2.1.2 Conflit Moi-plaisir / Moi-réalité

Si la première réaction est refus, recherche d’une annulation du fait douloureux dans une illusion de toute-puissance passée, les comportements de sidération comme de décharge émotionnelle prouvent bien qu’il y a eu, aussi, début d’une perception de réalité. Le conflit, entre acceptation et refus de la réalité matérielle et des changements internes qu’elle induit, apparaît très rapidement : « Pleurer en répétant des mots de refus, des phrases de rejet, entrecoupés de souvenirs, de l’évocation de certains traits, de certains caractères du disparu, indique qu’une partie du Moi au moins commence à accepter ».87 On pourrait ajouter que ces réactions sont déjà le signe du démarrage du travail dépressif comme je le montrerai en analysant les fonctions de la remémoration de l’objet perdu.

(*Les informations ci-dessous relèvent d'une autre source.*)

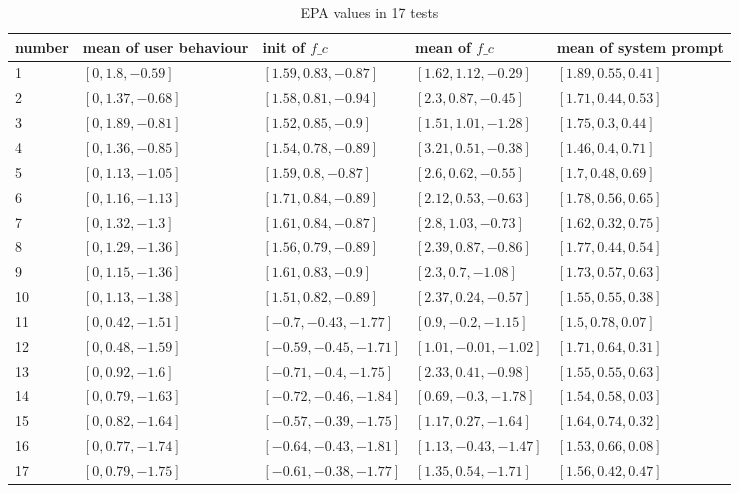 %
\begin{table}\small
\centering
\caption{EPA values in 17 tests}
\label{table:compare-epa-all}
\begin{tabular}{|  p{1.2cm} | p{2.6cm} |  p{3.5cm} |  p{3.4cm} |  p{3.0cm} |}
\hline
number & mean of user behaviour & init of $f\_c$ & mean of $f\_c$ & mean of system prompt \\ \hline
1 & $[0, 1.8, -0.59]$ & $[1.59, 0.83, -0.87]$ & $[1.62, 1.12, -0.29]$ & $[1.89, 0.55, 0.41]$ \\ \hline
2 & $[0, 1.37, -0.68]$ & $[1.58, 0.81, -0.94]$ & $[2.3, 0.87, -0.45]$ & $[1.71, 0.44, 0.53]$ \\ \hline
3 & $[0, 1.89, -0.81]$ & $[1.52, 0.85, -0.9]$ & $[1.51, 1.01, -1.28]$ & $[1.75, 0.3, 0.44]$ \\ \hline
4 & $[0, 1.36, -0.85]$ & $[1.54, 0.78, -0.89]$ & $[3.21, 0.51, -0.38]$ & $[1.46, 0.4, 0.71]$ \\ \hline
5 & $[0, 1.13, -1.05]$ & $[1.59, 0.8, -0.87]$ & $[2.6, 0.62, -0.55]$ & $[1.7, 0.48, 0.69]$ \\ \hline
6 & $[0, 1.16, -1.13]$ & $[1.71, 0.84, -0.89]$ & $[2.12, 0.53, -0.63]$ & $[1.78, 0.56, 0.65]$ \\ \hline
7 & $[0, 1.32, -1.3]$ & $[1.61, 0.84, -0.87]$ & $[2.8, 1.03, -0.73]$ & $[1.62, 0.32, 0.75]$ \\ \hline
8 & $[0, 1.29, -1.36]$ & $[1.56, 0.79, -0.89]$ & $[2.39, 0.87, -0.86]$ & $[1.77, 0.44, 0.54]$ \\ \hline
9 & $[0, 1.15, -1.36]$ & $[1.61, 0.83, -0.9]$ & $[2.3, 0.7, -1.08]$ & $[1.73, 0.57, 0.63]$ \\ \hline
10 & $[0, 1.13, -1.38]$ & $[1.51, 0.82, -0.89]$ & $[2.37, 0.24, -0.57]$ & $[1.55, 0.55, 0.38]$ \\ \hline
11 & $[0, 0.42, -1.51]$ & $[-0.7, -0.43, -1.77]$ & $[0.9, -0.2, -1.15]$ & $[1.5, 0.78, 0.07]$ \\ \hline
12 & $[0, 0.48, -1.59]$ & $[-0.59, -0.45, -1.71]$ & $[1.01, -0.01, -1.02]$ & $[1.71, 0.64, 0.31]$ \\ \hline
13 & $[0, 0.92, -1.6]$ & $[-0.71, -0.4, -1.75]$ & $[2.33, 0.41, -0.98]$ & $[1.55, 0.55, 0.63]$ \\ \hline
14 & $[0, 0.79, -1.63]$ & $[-0.72, -0.46, -1.84]$ & $[0.69, -0.3, -1.78]$ & $[1.54, 0.58, 0.03]$ \\ \hline
15 & $[0, 0.82, -1.64]$ & $[-0.57, -0.39, -1.75]$ & $[1.17, 0.27, -1.64]$ & $[1.64, 0.74, 0.32]$ \\ \hline
16 & $[0, 0.77, -1.74]$ & $[-0.64, -0.43, -1.81]$ & $[1.13, -0.43, -1.47]$ & $[1.53, 0.66, 0.08]$ \\ \hline
17 & $[0, 0.79, -1.75]$ & $[-0.61, -0.38, -1.77]$ & $[1.35, 0.54, -1.71]$ & $[1.56, 0.42, 0.47]$ \\ \hline
\end{tabular}
\end{table}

La période du choc est ainsi caractérisée par un état de désorganisation important pendant lequel le sujet tend à la fois à maintenir une régression défensive et à s’approprier des éléments de réalité pouvant confirmer la perte : « ... nous nous faisons répéter ces paroles néfastes, nous demandons des précisions »88 comme s’il était nécessaire d’inscrire intellectuellement et sensoriellement ce qui nous permettra d’admettre la réalité de la perte et de maintenir une organisation psychique équilibrée.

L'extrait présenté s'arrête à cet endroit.